⟨

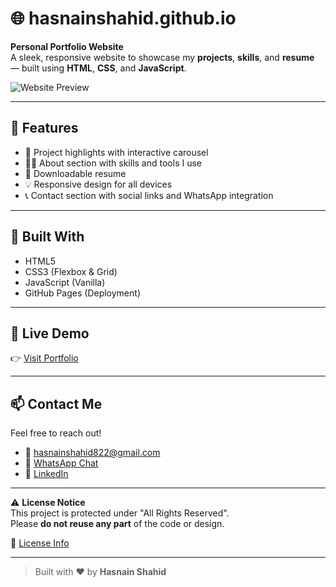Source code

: # 🌐 hasnainshahid.github.io

**Personal Portfolio Website**  
A sleek, responsive website to showcase my **projects**, **skills**, and **resume** — built using **HTML**, **CSS**, and **JavaScript**.

![Website Preview](https://hasnainshahidx.github.io/assets/preview.png)

---

## 🚀 Features

- 🎯 Project highlights with interactive carousel
- 👨‍💻 About section with skills and tools I use
- 📜 Downloadable resume
- 💡 Responsive design for all devices
- 📞 Contact section with social links and WhatsApp integration

---

## 🔧 Built With

- HTML5
- CSS3 (Flexbox & Grid)
- JavaScript (Vanilla)
- GitHub Pages (Deployment)

---

## 📍 Live Demo

👉 [Visit Portfolio](https://hasnainshahidx.github.io/)  

---

## 📫 Contact Me

Feel free to reach out!

- 📧 hasnainshahid822@gmail.com  
- 💬 [WhatsApp Chat](https://wa.me/923011234567?text=Hey%21%20Loved%20your%20work.%20Wanted%20to%20chat%20about%20something%20%3A%29)  
- 🔗 [LinkedIn](https://linkedin.com/in/hasnain-shahid)

---

⚠️ **License Notice**  
This project is protected under "All Rights Reserved".  
Please **do not reuse any part** of the code or design.

🔗 [License Info](https://choosealicense.com/no-permission/)

---
> Built with ❤️ by **Hasnain Shahid**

⟩

◆ **EXERCISE DESCRIPTION**
This exercise asks for an exact repeat of the lines from the one holding "- 📜 Downloadable resume" through the end of the data above.

◆ **RESULT OF THIS EXERCISE**
- 📜 Downloadable resume
- 💡 Responsive design for all devices
- 📞 Contact section with social links and WhatsApp integration

---

## 🔧 Built With

- HTML5
- CSS3 (Flexbox & Grid)
- JavaScript (Vanilla)
- GitHub Pages (Deployment)

---

## 📍 Live Demo

👉 [Visit Portfolio](https://hasnainshahidx.github.io/)  

---

## 📫 Contact Me

Feel free to reach out!

- 📧 hasnainshahid822@gmail.com  
- 💬 [WhatsApp Chat](https://wa.me/923011234567?text=Hey%21%20Loved%20your%20work.%20Wanted%20to%20chat%20about%20something%20%3A%29)  
- 🔗 [LinkedIn](https://linkedin.com/in/hasnain-shahid)

---

⚠️ **License Notice**  
This project is protected under "All Rights Reserved".  
Please **do not reuse any part** of the code or design.

🔗 [License Info](https://choosealicense.com/no-permission/)

---
> Built with ❤️ by **Hasnain Shahid**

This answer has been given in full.